__Task brief__. In full and without changes, output the data.

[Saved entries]
-=-=-=-=-
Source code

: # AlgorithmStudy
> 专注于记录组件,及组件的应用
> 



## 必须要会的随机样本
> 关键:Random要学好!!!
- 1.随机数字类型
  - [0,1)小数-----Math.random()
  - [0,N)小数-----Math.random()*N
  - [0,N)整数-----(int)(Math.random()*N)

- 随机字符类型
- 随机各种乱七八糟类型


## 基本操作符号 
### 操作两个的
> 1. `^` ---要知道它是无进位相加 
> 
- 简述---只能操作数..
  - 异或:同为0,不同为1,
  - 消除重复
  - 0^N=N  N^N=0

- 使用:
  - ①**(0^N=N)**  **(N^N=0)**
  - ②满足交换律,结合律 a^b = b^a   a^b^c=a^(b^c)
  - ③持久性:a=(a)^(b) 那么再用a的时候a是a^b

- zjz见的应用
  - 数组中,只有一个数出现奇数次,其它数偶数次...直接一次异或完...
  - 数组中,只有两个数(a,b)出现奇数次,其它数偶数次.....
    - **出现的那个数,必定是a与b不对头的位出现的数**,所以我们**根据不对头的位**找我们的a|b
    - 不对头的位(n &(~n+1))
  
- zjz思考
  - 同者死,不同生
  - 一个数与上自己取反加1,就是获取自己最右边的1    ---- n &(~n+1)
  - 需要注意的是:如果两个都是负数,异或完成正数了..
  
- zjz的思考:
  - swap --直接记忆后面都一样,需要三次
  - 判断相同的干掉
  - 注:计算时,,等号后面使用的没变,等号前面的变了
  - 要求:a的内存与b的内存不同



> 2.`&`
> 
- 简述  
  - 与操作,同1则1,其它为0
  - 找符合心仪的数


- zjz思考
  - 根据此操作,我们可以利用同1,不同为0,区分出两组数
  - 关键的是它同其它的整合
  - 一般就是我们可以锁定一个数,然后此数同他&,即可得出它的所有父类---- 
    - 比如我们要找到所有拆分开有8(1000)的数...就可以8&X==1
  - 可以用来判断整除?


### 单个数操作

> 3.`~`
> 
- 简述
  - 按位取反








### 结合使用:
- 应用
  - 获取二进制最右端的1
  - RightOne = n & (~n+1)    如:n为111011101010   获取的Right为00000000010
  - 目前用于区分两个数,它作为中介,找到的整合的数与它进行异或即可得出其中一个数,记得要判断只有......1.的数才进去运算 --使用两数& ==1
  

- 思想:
-=-=-=-=-
__Task output__.
Source code

: # AlgorithmStudy
> 专注于记录组件,及组件的应用
> 



## 必须要会的随机样本
> 关键:Random要学好!!!
- 1.随机数字类型
  - [0,1)小数-----Math.random()
  - [0,N)小数-----Math.random()*N
  - [0,N)整数-----(int)(Math.random()*N)

- 随机字符类型
- 随机各种乱七八糟类型


## 基本操作符号 
### 操作两个的
> 1. `^` ---要知道它是无进位相加 
> 
- 简述---只能操作数..
  - 异或:同为0,不同为1,
  - 消除重复
  - 0^N=N  N^N=0

- 使用:
  - ①**(0^N=N)**  **(N^N=0)**
  - ②满足交换律,结合律 a^b = b^a   a^b^c=a^(b^c)
  - ③持久性:a=(a)^(b) 那么再用a的时候a是a^b

- zjz见的应用
  - 数组中,只有一个数出现奇数次,其它数偶数次...直接一次异或完...
  - 数组中,只有两个数(a,b)出现奇数次,其它数偶数次.....
    - **出现的那个数,必定是a与b不对头的位出现的数**,所以我们**根据不对头的位**找我们的a|b
    - 不对头的位(n &(~n+1))
  
- zjz思考
  - 同者死,不同生
  - 一个数与上自己取反加1,就是获取自己最右边的1    ---- n &(~n+1)
  - 需要注意的是:如果两个都是负数,异或完成正数了..
  
- zjz的思考:
  - swap --直接记忆后面都一样,需要三次
  - 判断相同的干掉
  - 注:计算时,,等号后面使用的没变,等号前面的变了
  - 要求:a的内存与b的内存不同



> 2.`&`
> 
- 简述  
  - 与操作,同1则1,其它为0
  - 找符合心仪的数


- zjz思考
  - 根据此操作,我们可以利用同1,不同为0,区分出两组数
  - 关键的是它同其它的整合
  - 一般就是我们可以锁定一个数,然后此数同他&,即可得出它的所有父类---- 
    - 比如我们要找到所有拆分开有8(1000)的数...就可以8&X==1
  - 可以用来判断整除?


### 单个数操作

> 3.`~`
> 
- 简述
  - 按位取反








### 结合使用:
- 应用
  - 获取二进制最右端的1
  - RightOne = n & (~n+1)    如:n为111011101010   获取的Right为00000000010
  - 目前用于区分两个数,它作为中介,找到的整合的数与它进行异或即可得出其中一个数,记得要判断只有......1.的数才进去运算 --使用两数& ==1
  

- 思想:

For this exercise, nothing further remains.